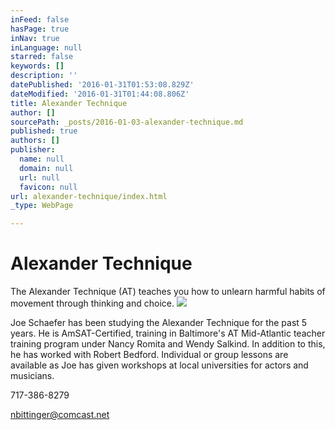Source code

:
 ```yaml
---
inFeed: false
hasPage: true
inNav: true
inLanguage: null
starred: false
keywords: []
description: ''
datePublished: '2016-01-31T01:53:08.829Z'
dateModified: '2016-01-31T01:44:08.806Z'
title: Alexander Technique
author: []
sourcePath: _posts/2016-01-03-alexander-technique.md
published: true
authors: []
publisher:
  name: null
  domain: null
  url: null
  favicon: null
url: alexander-technique/index.html
_type: WebPage

---
```

# Alexander Technique

The Alexander Technique (AT) teaches you how to unlearn harmful habits of movement through thinking and choice.
![](https://the-grid-user-content.s3-us-west-2.amazonaws.com/69914152-9b93-4b2f-be4d-14b417e2b31b.jpg)

Joe Schaefer has been studying the Alexander Technique for the past 5 years. He is AmSAT-Certified, training in Baltimore's AT Mid-Atlantic teacher training program under Nancy Romita and Wendy Salkind. In addition to this, he has worked with Robert Bedford. Individual or group lessons are available as Joe has given workshops at local universities for actors and musicians.

717-386-8279

nbittinger@comcast.net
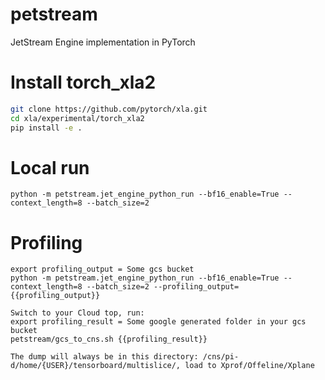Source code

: # petstream
JetStream Engine implementation in PyTorch


# Install torch_xla2

```bash
git clone https://github.com/pytorch/xla.git
cd xla/experimental/torch_xla2
pip install -e .
```

# Local run
```
python -m petstream.jet_engine_python_run --bf16_enable=True --context_length=8 --batch_size=2
```

# Profiling
```
export profiling_output = Some gcs bucket
python -m petstream.jet_engine_python_run --bf16_enable=True --context_length=8 --batch_size=2 --profiling_output={{profiling_output}}

Switch to your Cloud top, run:
export profiling_result = Some google generated folder in your gcs bucket
petstream/gcs_to_cns.sh {{profiling_result}}

The dump will always be in this directory: /cns/pi-d/home/{USER}/tensorboard/multislice/, load to Xprof/Offeline/Xplane
```
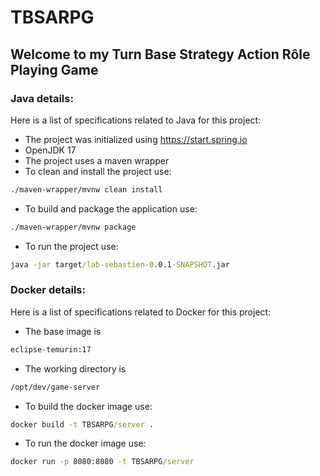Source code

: # TBSARPG
## Welcome to my Turn Base Strategy Action Rôle Playing Game
### Java details:
Here is a list of specifications related to Java for this project:
* The project was initialized using https://start.spring.io
* OpenJDK 17
* The project uses a maven wrapper
* To clean and install the project use:
```cmd
./maven-wrapper/mvnw clean install
```
* To build and package the application use:
```cmd
./maven-wrapper/mvnw package
```
* To run the project use:
```cmd 
java -jar target/lab-sebastien-0.0.1-SNAPSHOT.jar
```

### Docker details:
Here is a list of specifications related to Docker for this project:
* The base image is
```cmd 
eclipse-temurin:17
```
* The working directory is
```cmd 
/opt/dev/game-server
```
* To build the docker image use:
```cmd 
docker build -t TBSARPG/server .
```
* To run the docker image use:
```cmd 
docker run -p 8080:8080 -t TBSARPG/server
```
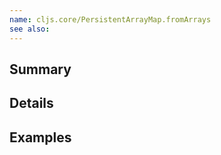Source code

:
 ```yaml
---
name: cljs.core/PersistentArrayMap.fromArrays
see also:
---
```


## Summary

## Details

## Examples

**PROBLEM TO WORK ON:** Exactly the lines from the top of the listing through the line with "initialized using https://start.spring.io", and no pictures, should be printed.

**OUTPUT OF THE TASK:**
Source code

:
 ```yaml
---
inFeed: false
hasPage: true
inNav: true
inLanguage: null
starred: false
keywords: []
description: ''
datePublished: '2016-01-31T01:53:08.829Z'
dateModified: '2016-01-31T01:44:08.806Z'
title: Alexander Technique
author: []
sourcePath: _posts/2016-01-03-alexander-technique.md
published: true
authors: []
publisher:
  name: null
  domain: null
  url: null
  favicon: null
url: alexander-technique/index.html
_type: WebPage

---
```

# Alexander Technique

The Alexander Technique (AT) teaches you how to unlearn harmful habits of movement through thinking and choice.
![](https://the-grid-user-content.s3-us-west-2.amazonaws.com/69914152-9b93-4b2f-be4d-14b417e2b31b.jpg)

Joe Schaefer has been studying the Alexander Technique for the past 5 years. He is AmSAT-Certified, training in Baltimore's AT Mid-Atlantic teacher training program under Nancy Romita and Wendy Salkind. In addition to this, he has worked with Robert Bedford. Individual or group lessons are available as Joe has given workshops at local universities for actors and musicians.

717-386-8279

nbittinger@comcast.net
Source code

: # petstream
JetStream Engine implementation in PyTorch


# Install torch_xla2

```bash
git clone https://github.com/pytorch/xla.git
cd xla/experimental/torch_xla2
pip install -e .
```

# Local run
```
python -m petstream.jet_engine_python_run --bf16_enable=True --context_length=8 --batch_size=2
```

# Profiling
```
export profiling_output = Some gcs bucket
python -m petstream.jet_engine_python_run --bf16_enable=True --context_length=8 --batch_size=2 --profiling_output={{profiling_output}}

Switch to your Cloud top, run:
export profiling_result = Some google generated folder in your gcs bucket
petstream/gcs_to_cns.sh {{profiling_result}}

The dump will always be in this directory: /cns/pi-d/home/{USER}/tensorboard/multislice/, load to Xprof/Offeline/Xplane
```
Source code

: # TBSARPG
## Welcome to my Turn Base Strategy Action Rôle Playing Game
### Java details:
Here is a list of specifications related to Java for this project:
* The project was initialized using https://start.spring.io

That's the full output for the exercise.